Problem to solve
Find every line below with "email" in it and give only how many there are.

(Stored items from a collection)
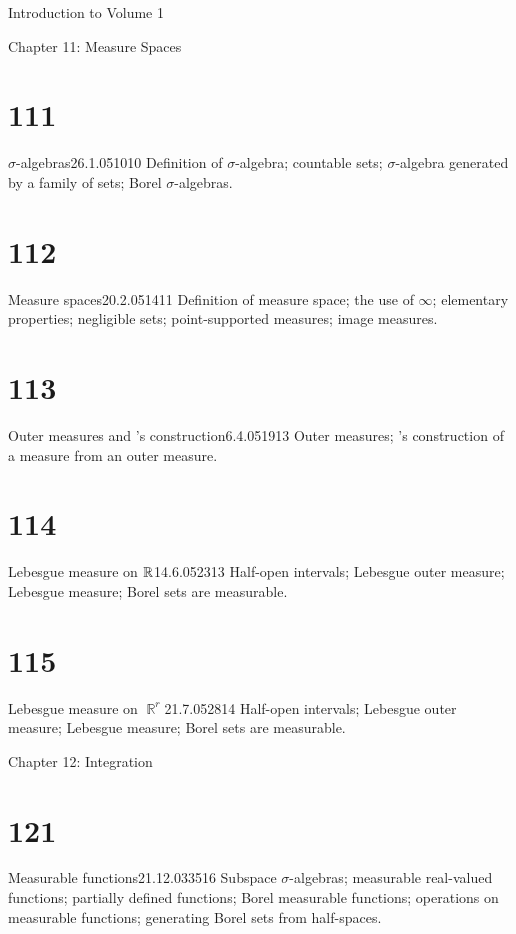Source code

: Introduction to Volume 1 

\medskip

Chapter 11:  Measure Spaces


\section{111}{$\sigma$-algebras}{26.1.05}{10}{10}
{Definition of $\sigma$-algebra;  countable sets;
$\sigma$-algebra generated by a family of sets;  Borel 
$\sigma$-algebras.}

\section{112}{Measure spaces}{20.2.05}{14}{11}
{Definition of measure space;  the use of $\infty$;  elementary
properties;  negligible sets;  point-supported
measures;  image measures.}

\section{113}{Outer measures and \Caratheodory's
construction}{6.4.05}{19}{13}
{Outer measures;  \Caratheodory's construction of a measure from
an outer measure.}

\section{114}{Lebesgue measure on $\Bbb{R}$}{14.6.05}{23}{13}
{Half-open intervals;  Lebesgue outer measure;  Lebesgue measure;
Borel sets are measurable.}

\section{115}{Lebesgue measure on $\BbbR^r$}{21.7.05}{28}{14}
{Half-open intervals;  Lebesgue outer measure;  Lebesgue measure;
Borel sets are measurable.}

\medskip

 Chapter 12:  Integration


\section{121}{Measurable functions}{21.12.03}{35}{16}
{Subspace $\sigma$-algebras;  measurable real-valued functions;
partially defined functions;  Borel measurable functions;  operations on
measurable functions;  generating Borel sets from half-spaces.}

...

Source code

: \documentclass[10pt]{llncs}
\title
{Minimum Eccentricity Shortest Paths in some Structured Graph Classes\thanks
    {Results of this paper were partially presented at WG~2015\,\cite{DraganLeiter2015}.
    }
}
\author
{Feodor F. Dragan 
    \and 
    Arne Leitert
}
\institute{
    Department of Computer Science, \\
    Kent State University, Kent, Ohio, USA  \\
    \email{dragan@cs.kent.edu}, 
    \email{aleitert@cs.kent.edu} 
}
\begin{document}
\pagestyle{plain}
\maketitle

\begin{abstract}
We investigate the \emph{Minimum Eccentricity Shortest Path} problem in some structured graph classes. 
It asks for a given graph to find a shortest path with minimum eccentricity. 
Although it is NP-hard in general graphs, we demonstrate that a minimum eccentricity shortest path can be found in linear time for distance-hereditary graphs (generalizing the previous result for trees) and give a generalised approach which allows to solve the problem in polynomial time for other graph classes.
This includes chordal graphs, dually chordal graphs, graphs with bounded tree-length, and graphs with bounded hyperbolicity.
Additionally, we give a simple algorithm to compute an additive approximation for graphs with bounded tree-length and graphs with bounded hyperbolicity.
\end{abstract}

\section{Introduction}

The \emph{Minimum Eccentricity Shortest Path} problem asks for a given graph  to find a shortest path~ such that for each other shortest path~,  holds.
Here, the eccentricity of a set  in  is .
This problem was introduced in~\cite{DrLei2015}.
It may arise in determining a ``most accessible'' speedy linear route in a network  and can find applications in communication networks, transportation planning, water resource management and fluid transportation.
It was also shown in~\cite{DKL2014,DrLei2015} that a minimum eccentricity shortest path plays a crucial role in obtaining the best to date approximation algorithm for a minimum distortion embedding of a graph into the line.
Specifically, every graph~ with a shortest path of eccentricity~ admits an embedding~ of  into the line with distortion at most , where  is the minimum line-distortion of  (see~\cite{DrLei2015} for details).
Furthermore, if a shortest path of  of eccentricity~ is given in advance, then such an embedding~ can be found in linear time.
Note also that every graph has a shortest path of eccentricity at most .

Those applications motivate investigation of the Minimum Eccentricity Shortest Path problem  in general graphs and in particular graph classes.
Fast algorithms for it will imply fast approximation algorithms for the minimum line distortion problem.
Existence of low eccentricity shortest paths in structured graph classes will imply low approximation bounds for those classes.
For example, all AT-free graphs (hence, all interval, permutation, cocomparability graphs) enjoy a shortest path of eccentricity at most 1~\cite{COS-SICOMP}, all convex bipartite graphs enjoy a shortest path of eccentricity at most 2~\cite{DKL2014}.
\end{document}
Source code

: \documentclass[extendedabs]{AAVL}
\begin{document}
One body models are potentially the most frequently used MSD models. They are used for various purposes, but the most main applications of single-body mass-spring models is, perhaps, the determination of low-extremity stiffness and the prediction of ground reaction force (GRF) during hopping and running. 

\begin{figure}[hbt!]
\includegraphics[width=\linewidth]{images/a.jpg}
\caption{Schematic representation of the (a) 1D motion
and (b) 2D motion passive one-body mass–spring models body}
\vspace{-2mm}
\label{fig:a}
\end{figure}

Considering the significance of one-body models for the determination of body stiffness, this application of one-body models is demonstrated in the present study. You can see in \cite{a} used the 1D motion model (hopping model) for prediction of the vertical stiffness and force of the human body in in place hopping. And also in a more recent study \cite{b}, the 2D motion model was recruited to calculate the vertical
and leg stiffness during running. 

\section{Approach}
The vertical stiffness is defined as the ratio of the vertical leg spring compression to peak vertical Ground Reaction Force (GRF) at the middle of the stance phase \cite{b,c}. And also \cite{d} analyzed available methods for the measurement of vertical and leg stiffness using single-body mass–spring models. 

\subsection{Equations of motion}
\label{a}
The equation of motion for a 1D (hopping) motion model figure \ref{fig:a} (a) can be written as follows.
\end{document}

--

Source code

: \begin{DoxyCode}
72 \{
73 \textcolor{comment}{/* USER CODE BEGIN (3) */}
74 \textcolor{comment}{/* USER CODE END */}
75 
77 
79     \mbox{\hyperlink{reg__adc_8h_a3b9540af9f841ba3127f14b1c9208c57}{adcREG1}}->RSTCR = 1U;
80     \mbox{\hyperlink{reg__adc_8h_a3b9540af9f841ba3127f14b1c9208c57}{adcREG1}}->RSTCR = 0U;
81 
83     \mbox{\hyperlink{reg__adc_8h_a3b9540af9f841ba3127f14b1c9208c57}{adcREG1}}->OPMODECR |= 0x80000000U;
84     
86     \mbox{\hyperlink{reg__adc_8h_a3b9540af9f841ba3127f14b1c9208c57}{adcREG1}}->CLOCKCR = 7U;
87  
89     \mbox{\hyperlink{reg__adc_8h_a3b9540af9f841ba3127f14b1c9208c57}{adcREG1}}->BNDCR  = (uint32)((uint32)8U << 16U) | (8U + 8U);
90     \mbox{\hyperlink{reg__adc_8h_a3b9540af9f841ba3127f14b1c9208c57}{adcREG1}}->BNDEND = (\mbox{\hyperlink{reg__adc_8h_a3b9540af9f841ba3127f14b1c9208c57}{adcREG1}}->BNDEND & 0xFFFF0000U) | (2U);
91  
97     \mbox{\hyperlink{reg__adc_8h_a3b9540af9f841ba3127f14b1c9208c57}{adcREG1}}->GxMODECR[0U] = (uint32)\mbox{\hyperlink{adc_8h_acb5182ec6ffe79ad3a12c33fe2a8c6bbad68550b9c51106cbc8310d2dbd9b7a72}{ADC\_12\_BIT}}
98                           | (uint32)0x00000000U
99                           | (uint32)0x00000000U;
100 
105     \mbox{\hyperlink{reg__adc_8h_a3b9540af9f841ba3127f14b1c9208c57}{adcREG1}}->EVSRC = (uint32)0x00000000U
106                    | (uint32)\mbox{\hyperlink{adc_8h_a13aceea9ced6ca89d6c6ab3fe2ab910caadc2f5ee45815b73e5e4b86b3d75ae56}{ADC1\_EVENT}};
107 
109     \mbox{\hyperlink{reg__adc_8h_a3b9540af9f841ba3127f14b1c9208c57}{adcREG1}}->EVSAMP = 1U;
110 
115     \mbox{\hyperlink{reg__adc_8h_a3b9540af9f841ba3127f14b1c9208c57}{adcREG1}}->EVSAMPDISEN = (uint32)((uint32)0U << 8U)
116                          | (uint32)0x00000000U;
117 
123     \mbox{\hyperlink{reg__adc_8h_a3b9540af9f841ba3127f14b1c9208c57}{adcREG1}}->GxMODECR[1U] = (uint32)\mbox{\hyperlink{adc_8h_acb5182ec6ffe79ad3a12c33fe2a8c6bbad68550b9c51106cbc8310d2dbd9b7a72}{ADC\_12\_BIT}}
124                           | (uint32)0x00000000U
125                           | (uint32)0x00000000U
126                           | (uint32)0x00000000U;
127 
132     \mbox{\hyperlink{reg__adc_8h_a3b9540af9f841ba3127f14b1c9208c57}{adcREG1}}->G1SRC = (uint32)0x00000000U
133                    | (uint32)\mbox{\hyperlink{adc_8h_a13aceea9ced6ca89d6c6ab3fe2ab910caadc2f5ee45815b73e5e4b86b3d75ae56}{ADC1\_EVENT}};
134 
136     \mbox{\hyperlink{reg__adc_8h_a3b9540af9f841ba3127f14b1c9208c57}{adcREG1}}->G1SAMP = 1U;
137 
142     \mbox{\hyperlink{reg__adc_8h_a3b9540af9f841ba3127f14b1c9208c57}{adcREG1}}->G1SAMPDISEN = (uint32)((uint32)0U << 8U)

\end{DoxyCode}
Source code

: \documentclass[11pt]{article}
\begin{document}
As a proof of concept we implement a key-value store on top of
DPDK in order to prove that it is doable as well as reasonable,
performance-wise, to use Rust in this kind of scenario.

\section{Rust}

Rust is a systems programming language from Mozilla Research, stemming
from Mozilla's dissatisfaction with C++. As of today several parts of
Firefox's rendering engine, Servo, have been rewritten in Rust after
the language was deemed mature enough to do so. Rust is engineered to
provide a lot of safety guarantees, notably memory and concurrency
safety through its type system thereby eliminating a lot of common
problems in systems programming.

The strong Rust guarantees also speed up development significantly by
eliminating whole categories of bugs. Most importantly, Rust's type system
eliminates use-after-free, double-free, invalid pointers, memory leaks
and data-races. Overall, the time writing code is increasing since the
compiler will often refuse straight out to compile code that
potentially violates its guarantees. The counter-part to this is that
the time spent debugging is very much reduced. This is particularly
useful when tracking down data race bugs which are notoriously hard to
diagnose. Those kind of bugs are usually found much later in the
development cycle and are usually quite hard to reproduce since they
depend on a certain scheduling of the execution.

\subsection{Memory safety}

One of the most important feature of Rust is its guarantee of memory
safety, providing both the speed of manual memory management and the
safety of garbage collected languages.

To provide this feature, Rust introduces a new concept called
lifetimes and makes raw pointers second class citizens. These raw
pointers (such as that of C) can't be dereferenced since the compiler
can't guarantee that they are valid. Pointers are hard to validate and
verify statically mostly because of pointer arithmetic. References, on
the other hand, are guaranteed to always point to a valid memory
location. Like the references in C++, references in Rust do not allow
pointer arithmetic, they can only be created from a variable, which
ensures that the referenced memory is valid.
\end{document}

Solution to this task
2